Frequently asked questions about recording in the classroom
Do Instructors Hold Copyright Over Their Lectures and Instructional Materials?
Generally, yes. Instructional materials and other course materials (such as syllabi, study guides, and Powerpoint presentations) are usually owned by the instructor who created such materials under the University’s “Policy on Ownership of Course Materials: https://policy.ucop.edu/doc/2100004/CourseMaterials. Instructors maintain both immediate and future rights to their work.
Do Students Have a Blanket Right to Obtain Copies of Copyrighted Work?
No. Generally, students are entitled to use instructors’ copyrighted materials only when authorized by the instructor or under other specific, limited circumstances (e.g., discussed below).
Do Reasonable Accommodations Infringe Upon an Instructor’s Copyright?
Generally, no. Students with disabilities may require copies of instructor materials as a reasonable accommodation. When the purpose of allowing the duplication or distribution of copyrighted content is to provide a reasonable accommodation to a person with a disability, federal law places limitations on an instructor’s rights to assert copyright infringement. Section 121 of the U.S. Copyright Act specifically restricts a copyright owner’s exclusive rights, stating that reproduction or distribution of copyrighted materials in accessible formats exclusively for use by persons with disabilities is not an infringement of copyright. Accessible formats include printed instructional materials, braille, audio, or digital text for exclusive use by persons with disabilities and (with respect to print materials) also encompass large-print formats.
In addition to Section 121, “fair use” under Section 107 of the Copyright Act is a separate legal defense that permits the unlicensed use of copyright-protected works in certain circumstances, which may include providing access to disabled students as a reasonable accommodation. Like a student’s request for reasonable accommodation, fair use determinations are a fact-specific inquiry and must be assessed on a case-by- case basis.

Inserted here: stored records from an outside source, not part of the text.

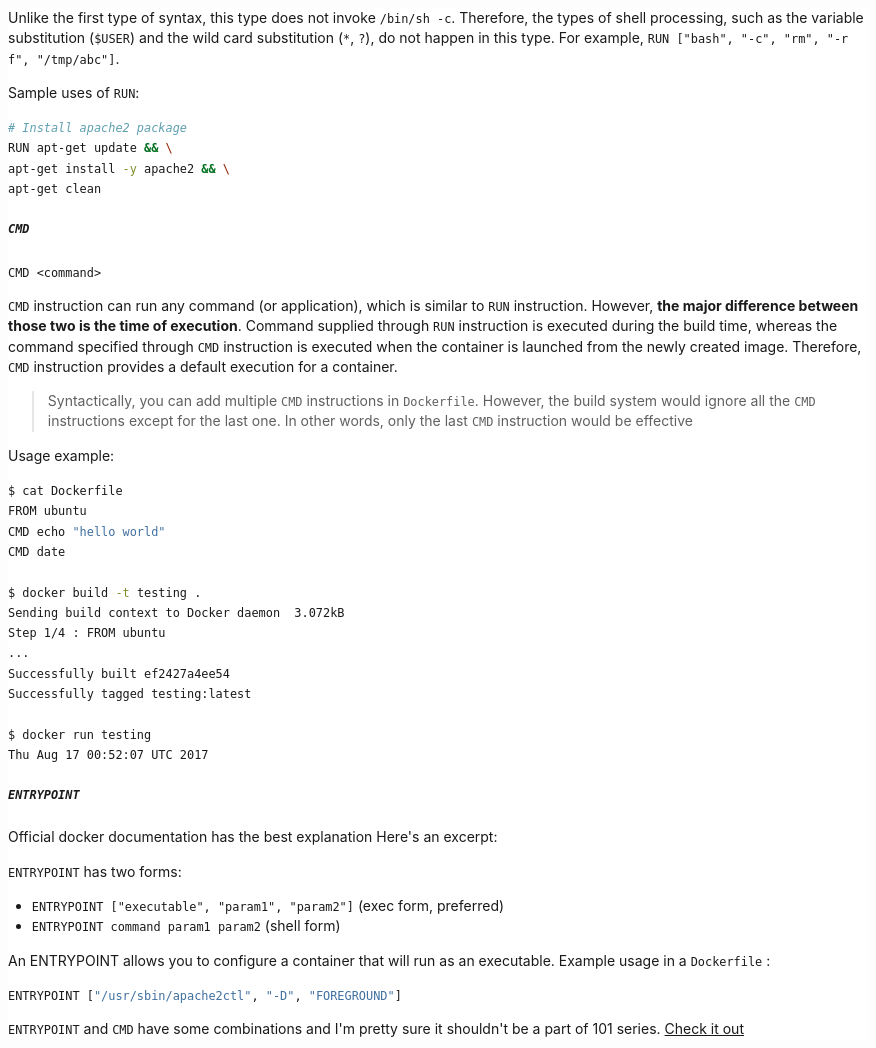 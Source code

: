  Unlike the first type of syntax, this type does not invoke `/bin/sh -c`. 
  Therefore, the types of shell processing, such as the variable substitution 
  (`$USER`) and the wild card  substitution (`*`, `?`), do not happen in this 
  type. For example, `RUN ["bash", "-c", "rm", "-rf", "/tmp/abc"]`.

Sample uses of `RUN`:
```bash
# Install apache2 package
RUN apt-get update && \
apt-get install -y apache2 && \
apt-get clean
```

##### `CMD`
```
CMD <command>
```
`CMD` instruction can run any command (or application), which is similar to 
`RUN` instruction. However, **the major difference between those two is the 
time of execution**. Command supplied through `RUN` instruction is executed 
during the build time, whereas the command specified through `CMD` instruction 
is executed when the container is launched from the newly created image. 
Therefore, `CMD` instruction provides a default execution for a container.

> Syntactically, you can add multiple `CMD` instructions in `Dockerfile`. 
However, the build system would ignore all the `CMD` instructions except for 
the last one. In other words, only the last `CMD` instruction would be effective

Usage example:
```bash
$ cat Dockerfile
FROM ubuntu
CMD echo "hello world"
CMD date

$ docker build -t testing .
Sending build context to Docker daemon  3.072kB
Step 1/4 : FROM ubuntu
...
Successfully built ef2427a4ee54
Successfully tagged testing:latest

$ docker run testing
Thu Aug 17 00:52:07 UTC 2017
```

##### `ENTRYPOINT`
Official docker documentation has the best explanation
Here's an excerpt:

`ENTRYPOINT` has two forms:
* `ENTRYPOINT ["executable", "param1", "param2"]` (exec form, preferred)
* `ENTRYPOINT command param1 param2` (shell form)

An ENTRYPOINT allows you to configure a container that will run as an 
executable.
Example usage in a `Dockerfile` :
```bash
ENTRYPOINT ["/usr/sbin/apache2ctl", "-D", "FOREGROUND"]
```
`ENTRYPOINT` and `CMD` have some combinations and I'm pretty sure it 
shouldn't be a part of 101 series. [Check it out](https://docs.docker.com/engine/reference/builder/)
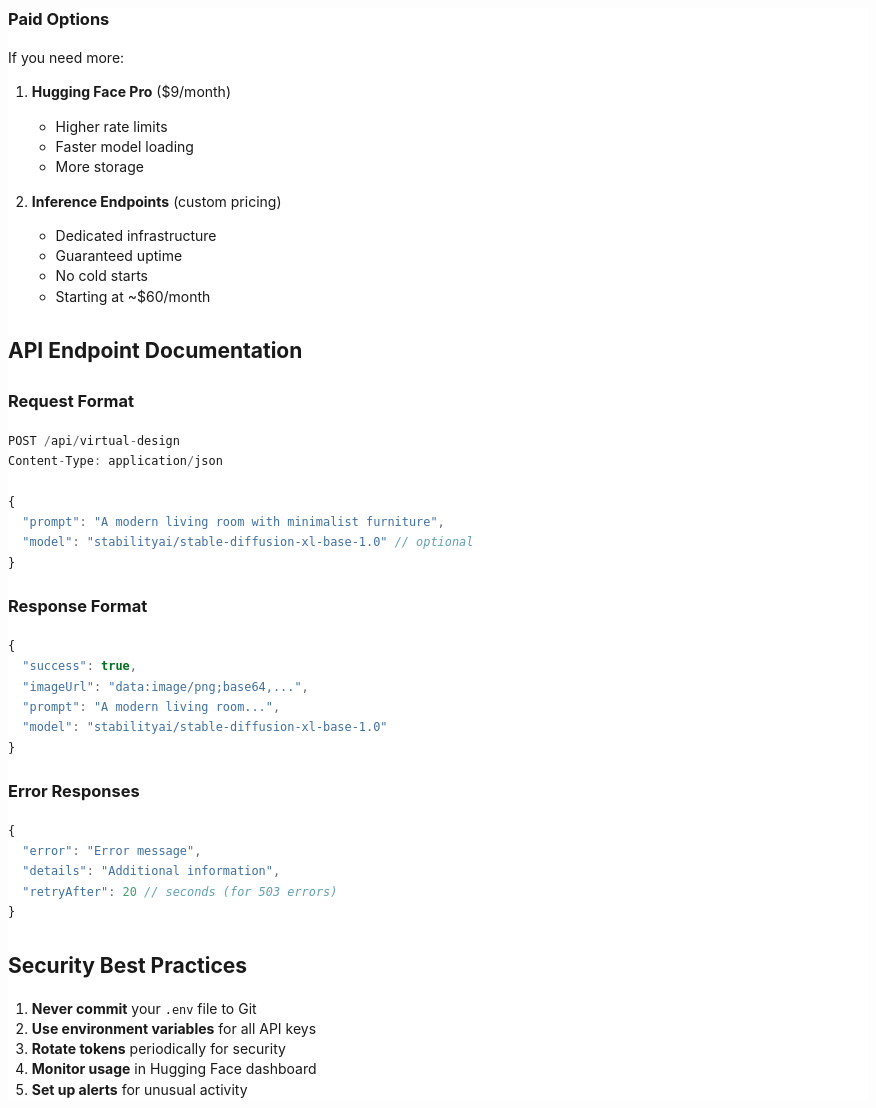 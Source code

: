 ### Paid Options
If you need more:
1. **Hugging Face Pro** ($9/month)
   - Higher rate limits
   - Faster model loading
   - More storage

2. **Inference Endpoints** (custom pricing)
   - Dedicated infrastructure
   - Guaranteed uptime
   - No cold starts
   - Starting at ~$60/month

## API Endpoint Documentation

### Request Format
```javascript
POST /api/virtual-design
Content-Type: application/json

{
  "prompt": "A modern living room with minimalist furniture",
  "model": "stabilityai/stable-diffusion-xl-base-1.0" // optional
}
```

### Response Format
```javascript
{
  "success": true,
  "imageUrl": "data:image/png;base64,...", 
  "prompt": "A modern living room...",
  "model": "stabilityai/stable-diffusion-xl-base-1.0"
}
```

### Error Responses
```javascript
{
  "error": "Error message",
  "details": "Additional information",
  "retryAfter": 20 // seconds (for 503 errors)
}
```

## Security Best Practices

1. **Never commit** your `.env` file to Git
2. **Use environment variables** for all API keys
3. **Rotate tokens** periodically for security
4. **Monitor usage** in Hugging Face dashboard
5. **Set up alerts** for unusual activity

Four factors are relevant in determining if a recording accommodation infringes upon an instructor’s copyright:
- The purpose/character of the material’s use (e.g., whether of a commercial nature or for nonprofit educational purposes);
- The nature of the copyrighted work (the degree to which the work is, for example, a highly creative expression as opposed to a fact-based work);
- The amount and substantiality of the material used; and
- Whether, and to what extent, the use harms the market value of the work.
As the U.S. Supreme Court, among other courts, has made clear: “Making a copy of a copyrighted work for the convenience of a blind person is expressly identified by the House Committee Report as an example of fair use.”
What Are the Protections for University Instructors Providing Reasonable Accommodations?
Regardless of the ability to use copyrighted lecture materials, it is in the University’s interest to afford instructors some measures of reassurance and support for the protection of copyrighted materials to address any remaining concerns and to ensure cooperation with legal mandates. Such measures may include providing the student with a limited license for use of the materials, encryption (or other electronic tools) that would prevent a student from copying or forwarding an electronic presentation, etc. Federal copyright law allows for providing a copyright notice stating that any further reproduction or distribution is an infringement in addition to identifying the copyright owner and the date of the original publication. CAE takes such steps by having students approved for technology-assisted notetaking sign an acceptable use policy that prohibits the use of recorded materials for any other means than the provision of access in order to mitigate disability-related limitations.